* _PROBLEM DESCRIPTION_
Reproduce only the lines that run from the line containing "Y por las manos" to the end of the entries below, exactly as they stand.

########

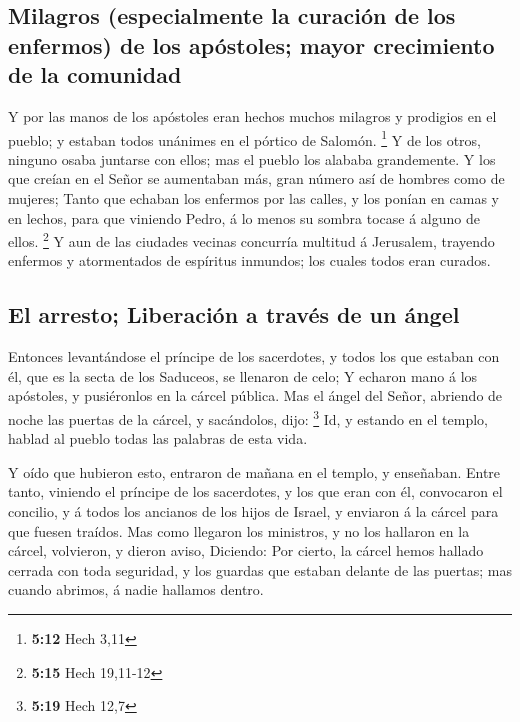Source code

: \hypertarget{milagros-especialmente-la-curaciuxf3n-de-los-enfermos-de-los-apuxf3stoles-mayor-crecimiento-de-la-comunidad}{%
\subsection{Milagros (especialmente la curación de los enfermos) de los
apóstoles; mayor crecimiento de la
comunidad}\label{milagros-especialmente-la-curaciuxf3n-de-los-enfermos-de-los-apuxf3stoles-mayor-crecimiento-de-la-comunidad}}

 Y por las manos de los apóstoles eran hechos muchos
milagros y prodigios en el pueblo; y estaban todos unánimes en el
pórtico de Salomón. \footnote{\textbf{5:12} Hech 3,11}  Y
de los otros, ninguno osaba juntarse con ellos; mas el pueblo los
alababa grandemente.  Y los que creían en el Señor se
aumentaban más, gran número así de hombres como de mujeres;
 Tanto que echaban los enfermos por las calles, y los
ponían en camas y en lechos, para que viniendo Pedro, á lo menos su
sombra tocase á alguno de ellos. \footnote{\textbf{5:15} Hech 19,11-12}
 Y aun de las ciudades vecinas concurría multitud á
Jerusalem, trayendo enfermos y atormentados de espíritus inmundos; los
cuales todos eran curados.

\hypertarget{el-arresto-liberaciuxf3n-a-travuxe9s-de-un-uxe1ngel}{%
\subsection{El arresto; Liberación a través de un
ángel}\label{el-arresto-liberaciuxf3n-a-travuxe9s-de-un-uxe1ngel}}

 Entonces levantándose el príncipe de los sacerdotes, y
todos los que estaban con él, que es la secta de los Saduceos, se
llenaron de celo;  Y echaron mano á los apóstoles, y
pusiéronlos en la cárcel pública.  Mas el ángel del
Señor, abriendo de noche las puertas de la cárcel, y sacándolos, dijo:
\footnote{\textbf{5:19} Hech 12,7}  Id, y estando en el
templo, hablad al pueblo todas las palabras de esta vida.

 Y oído que hubieron esto, entraron de mañana en el
templo, y enseñaban. Entre tanto, viniendo el príncipe de los
sacerdotes, y los que eran con él, convocaron el concilio, y á todos los
ancianos de los hijos de Israel, y enviaron á la cárcel para que fuesen
traídos.  Mas como llegaron los ministros, y no los
hallaron en la cárcel, volvieron, y dieron aviso, 
Diciendo: Por cierto, la cárcel hemos hallado cerrada con toda
seguridad, y los guardas que estaban delante de las puertas; mas cuando
abrimos, á nadie hallamos dentro.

########

* _SOLVED PROBLEM_
 Y por las manos de los apóstoles eran hechos muchos
milagros y prodigios en el pueblo; y estaban todos unánimes en el
pórtico de Salomón. \footnote{\textbf{5:12} Hech 3,11}  Y
de los otros, ninguno osaba juntarse con ellos; mas el pueblo los
alababa grandemente.  Y los que creían en el Señor se
aumentaban más, gran número así de hombres como de mujeres;
 Tanto que echaban los enfermos por las calles, y los
ponían en camas y en lechos, para que viniendo Pedro, á lo menos su
sombra tocase á alguno de ellos. \footnote{\textbf{5:15} Hech 19,11-12}
 Y aun de las ciudades vecinas concurría multitud á
Jerusalem, trayendo enfermos y atormentados de espíritus inmundos; los
cuales todos eran curados.

\hypertarget{el-arresto-liberaciuxf3n-a-travuxe9s-de-un-uxe1ngel}{%
\subsection{El arresto; Liberación a través de un
ángel}\label{el-arresto-liberaciuxf3n-a-travuxe9s-de-un-uxe1ngel}}

 Entonces levantándose el príncipe de los sacerdotes, y
todos los que estaban con él, que es la secta de los Saduceos, se
llenaron de celo;  Y echaron mano á los apóstoles, y
pusiéronlos en la cárcel pública.  Mas el ángel del
Señor, abriendo de noche las puertas de la cárcel, y sacándolos, dijo:
\footnote{\textbf{5:19} Hech 12,7}  Id, y estando en el
templo, hablad al pueblo todas las palabras de esta vida.

 Y oído que hubieron esto, entraron de mañana en el
templo, y enseñaban. Entre tanto, viniendo el príncipe de los
sacerdotes, y los que eran con él, convocaron el concilio, y á todos los
ancianos de los hijos de Israel, y enviaron á la cárcel para que fuesen
traídos.  Mas como llegaron los ministros, y no los
hallaron en la cárcel, volvieron, y dieron aviso, 
Diciendo: Por cierto, la cárcel hemos hallado cerrada con toda
seguridad, y los guardas que estaban delante de las puertas; mas cuando
abrimos, á nadie hallamos dentro.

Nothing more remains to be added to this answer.